French fries are having a moment. They’ve been name checked as part of presidential policy. In England, a rat caused a nationwide stir when it ran up a man's leg in a pub to steal a french fry. And last month, McDonald’s' in Japan starting serving up “McChoco Potato,” a french fry/chocolate combination that looks absolutely unappealing.

While this fried potato delicacy gets its name from after our French brethren, there's evidence that the name could be inaccurate. The French fry may actually not be French after all.

Potato experts agree that the potato is a New World vegetable, originating in today’s Peru before making its way across the Atlantic to Europe. When Spanish explorers saw the Incas feasting on these starchy brown round objects, they were intrigued by the versatility of this new-found crop. Sending loads back to Europe, the Spanish began the potato revolution. The vegetable's main calling cards were its abundance, its heartiness and the simplicity with which it could be prepared. Potatoes are credited for saving France from famine in the 18th century (thanks in no small part to French Johnny Appleseed).

With the potato’s ubiquity throughout Europe, it’s hard to pinpoint exactly when they started to be sliced and deep fried. There’s little doubt that the French did love their fried potatoes though, with street vendors at Paris’s Pont Neuf (the city’s oldest bridge) selling them by the bag load. This snack wasn't shaped like what we've come to know as a traditional French fry. They were more like chunks. It’s said that Thomas Jefferson loved this street treat so much that he introduced it to America, insisting that his chefs learn how to make them so the writer of our constitution could eat them at Monticello’s fancy banquets.

France’s next-door neighbors, the Belgians still claim that they are the rightful originators of the dish. Calling them “frites,” and an outing to a local stand is considered a cultural tradition in Belgium. In 2014, the country petitioned UNESCO to make frites the official icon of Belgium’s cultural heritage. There’s even a national museum devoted to them. In other words, Belgians take this whole potato business very seriously. They also firmly believe that the frites were invented in Belgium in the early 17th century, perhaps up to a full century prior to France’s claim. The story goes that during Belgium’s harsh winters, locals turned to fried potatoes because their nearby rivers would freeze, preventing them from accessing their other food source - fish. In fact, as sort of a joke, legend has it that they would cut the potatoes into fish shapes before frying them.

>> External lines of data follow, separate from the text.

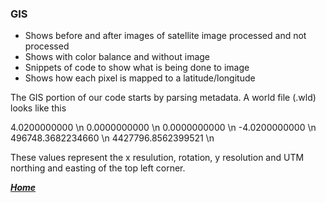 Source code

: ### GIS
+ Shows before and after images of satellite image processed and not processed
+ Shows with color balance and without image
+ Snippets of code to show what is being done to image
+ Shows how each pixel is mapped to a latitude/longitude

The GIS portion of our code starts by parsing metadata. A world file (.wld) looks like this

   4.0200000000 \n
   0.0000000000 \n
   0.0000000000 \n
   -4.0200000000 \n
   496748.3682234660 \n
   4427796.8562399521 \n
   
These values represent the x resulution, rotation, y resolution and UTM northing and easting of the top left corner.

[***Home***](https://rickyroze.github.io/SoftDesFinalProject/)
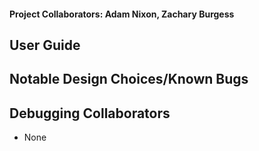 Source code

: #### Project Collaborators: Adam Nixon, Zachary Burgess <br>

## User Guide <br>

## Notable Design Choices/Known Bugs <br>

## Debugging Collaborators <br>
- None
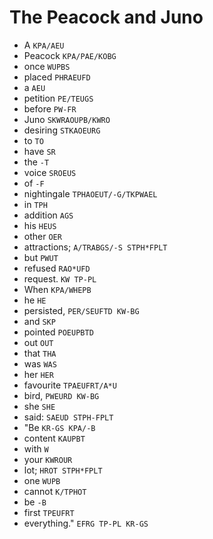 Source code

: # The Peacock and Juno

* A `KPA/AEU`
* Peacock `KPA/PAE/KOBG`
* once `WUPBS`
* placed `PHRAEUFD`
* a `AEU`
* petition `PE/TEUGS`
* before `PW-FR`
* Juno `SKWRAOUPB/KWRO`
* desiring `STKAOEURG`
* to `TO`
* have `SR`
* the `-T`
* voice `SROEUS`
* of `-F`
* nightingale `TPHAOEUT/-G/TKPWAEL`
* in `TPH`
* addition `AGS`
* his `HEUS`
* other `OER`
* attractions; `A/TRABGS/-S STPH*FPLT`
* but `PWUT`
* refused `RAO*UFD`
* request. `KW TP-PL`
* When `KPA/WHEPB`
* he `HE`
* persisted, `PER/SEUFTD KW-BG`
* and `SKP`
* pointed `POEUPBTD`
* out `OUT`
* that `THA`
* was `WAS`
* her `HER`
* favourite `TPAEUFRT/A*U`
* bird, `PWEURD KW-BG`
* she `SHE`
* said: `SAEUD STPH-FPLT`
* "Be `KR-GS KPA/-B`
* content `KAUPBT`
* with `W`
* your `KWROUR`
* lot; `HROT STPH*FPLT`
* one `WUPB`
* cannot `K/TPHOT`
* be `-B`
* first `TPEUFRT`
* everything." `EFRG TP-PL KR-GS`
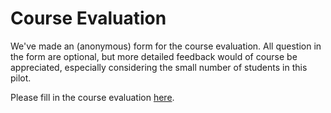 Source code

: 
# Course Evaluation

We've made an (anonymous) form for the course evaluation. All question
in the form are optional, but more detailed feedback would of course be
appreciated, especially considering the small number of students in this pilot.

Please fill in the course evaluation  [here](https://docs.google.com/forms/d/e/1FAIpQLSdbTrmOZ4cR3xo8QXTVwmcU6esGDfVT6ADvjZiqIPy1Srmy7A/viewform?usp=sf_link).
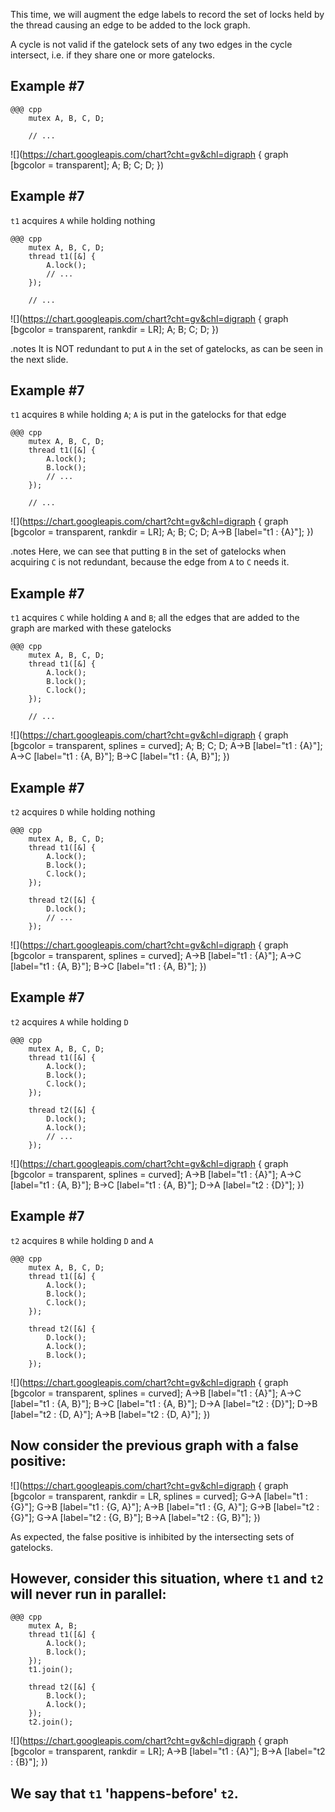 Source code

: <!SLIDE>
This time, we will augment the edge labels to record the set of locks held by
the thread causing an edge to be added to the lock graph.

A cycle is not valid if the gatelock sets of any two edges in the cycle
intersect, i.e. if they share one or more gatelocks.


<!SLIDE graph_example>
## Example \#7

    @@@ cpp
        mutex A, B, C, D;

        // ...

![](https://chart.googleapis.com/chart?cht=gv&chl=digraph {
    graph [bgcolor = transparent];
    A; B; C; D;
})


<!SLIDE graph_example>
## Example \#7
`t1` acquires `A` while holding nothing

    @@@ cpp
        mutex A, B, C, D;
        thread t1([&] {
            A.lock();
            // ...
        });

        // ...

![](https://chart.googleapis.com/chart?cht=gv&chl=digraph {
    graph [bgcolor = transparent, rankdir = LR];
    A; B; C; D;
})


<!SLIDE graph_example>
.notes It is NOT redundant to put `A` in the set of gatelocks, as can be seen
in the next slide.

## Example \#7
`t1` acquires `B` while holding `A`; `A` is put in the gatelocks for that edge

    @@@ cpp
        mutex A, B, C, D;
        thread t1([&] {
            A.lock();
            B.lock();
            // ...
        });

        // ...

![](https://chart.googleapis.com/chart?cht=gv&chl=digraph {
    graph [bgcolor = transparent, rankdir = LR];
    A; B; C; D;
    A->B [label="t1 : {A}"];
})


<!SLIDE graph_example>
.notes Here, we can see that putting `B` in the set of gatelocks when
acquiring `C` is not redundant, because the edge from `A` to `C` needs it.

## Example \#7
`t1` acquires `C` while holding `A` and `B`; all the edges that are added to
the graph are marked with these gatelocks

    @@@ cpp
        mutex A, B, C, D;
        thread t1([&] {
            A.lock();
            B.lock();
            C.lock();
        });

        // ...

![](https://chart.googleapis.com/chart?cht=gv&chl=digraph {
    graph [bgcolor = transparent, splines = curved];
    A; B; C; D;
    A->B [label="t1 : {A}"];
    A->C [label="t1 : {A, B}"];
    B->C [label="t1 : {A, B}"];
})


<!SLIDE graph_example>
## Example \#7
`t2` acquires `D` while holding nothing

    @@@ cpp
        mutex A, B, C, D;
        thread t1([&] {
            A.lock();
            B.lock();
            C.lock();
        });

        thread t2([&] {
            D.lock();
            // ...
        });

![](https://chart.googleapis.com/chart?cht=gv&chl=digraph {
    graph [bgcolor = transparent, splines = curved];
    A->B [label="t1 : {A}"];
    A->C [label="t1 : {A, B}"];
    B->C [label="t1 : {A, B}"];
})


<!SLIDE graph_example>
## Example \#7
`t2` acquires `A` while holding `D`

    @@@ cpp
        mutex A, B, C, D;
        thread t1([&] {
            A.lock();
            B.lock();
            C.lock();
        });

        thread t2([&] {
            D.lock();
            A.lock();
            // ...
        });

![](https://chart.googleapis.com/chart?cht=gv&chl=digraph {
    graph [bgcolor = transparent, splines = curved];
    A->B [label="t1 : {A}"];
    A->C [label="t1 : {A, B}"];
    B->C [label="t1 : {A, B}"];
    D->A [label="t2 : {D}"];
})


<!SLIDE graph_example>
## Example \#7
`t2` acquires `B` while holding `D` and `A`

    @@@ cpp
        mutex A, B, C, D;
        thread t1([&] {
            A.lock();
            B.lock();
            C.lock();
        });

        thread t2([&] {
            D.lock();
            A.lock();
            B.lock();
        });

![](https://chart.googleapis.com/chart?cht=gv&chl=digraph {
    graph [bgcolor = transparent, splines = curved];
    A->B [label="t1 : {A}"];
    A->C [label="t1 : {A, B}"];
    B->C [label="t1 : {A, B}"];
    D->A [label="t2 : {D}"];
    D->B [label="t2 : {D, A}"];
    A->B [label="t2 : {D, A}"];
})


<!SLIDE>
## Now consider the previous graph with a false positive:

![](https://chart.googleapis.com/chart?cht=gv&chl=digraph {
    graph [bgcolor = transparent, rankdir = LR, splines = curved];
    G->A [label="t1 : {G}"];
    G->B [label="t1 : {G, A}"];
    A->B [label="t1 : {G, A}"];
    G->B [label="t2 : {G}"];
    G->A [label="t2 : {G, B}"];
    B->A [label="t2 : {G, B}"];
})

As expected, the false positive is inhibited by the intersecting sets of
gatelocks.


<!SLIDE graph_example>
## However, consider this situation, where `t1` and `t2` will never run in parallel:

    @@@ cpp
        mutex A, B;
        thread t1([&] {
            A.lock();
            B.lock();
        });
        t1.join();

        thread t2([&] {
            B.lock();
            A.lock();
        });
        t2.join();

![](https://chart.googleapis.com/chart?cht=gv&chl=digraph {
    graph [bgcolor = transparent, rankdir = LR];
    A->B [label="t1 : {A}"];
    B->A [label="t2 : {B}"];
})


<!SLIDE>
## We say that `t1` 'happens-before' `t2`.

For hundreds of years, Belgium and France enjoyed their fried potatoes concurrently. But, according to the tale, it was an American intrusion that unwittingly handed deep fry glory to France. During World War I, American soldiers were marching through southern Belgium when they happened upon this delicious delicacy. In southern Belgium, a large portion of the populations speaks a variation on the French language called “Walloon.” This caused confusion among the Americans, who in a classic English misspeak, called the dish they were enjoying immensely “French fries.” Returning home, they brought the beloved food and the potentially wrong name with them.

No matter the exact origins of the fry or if you call them French, frites or freedom, one thing is for sure - fries are delicious.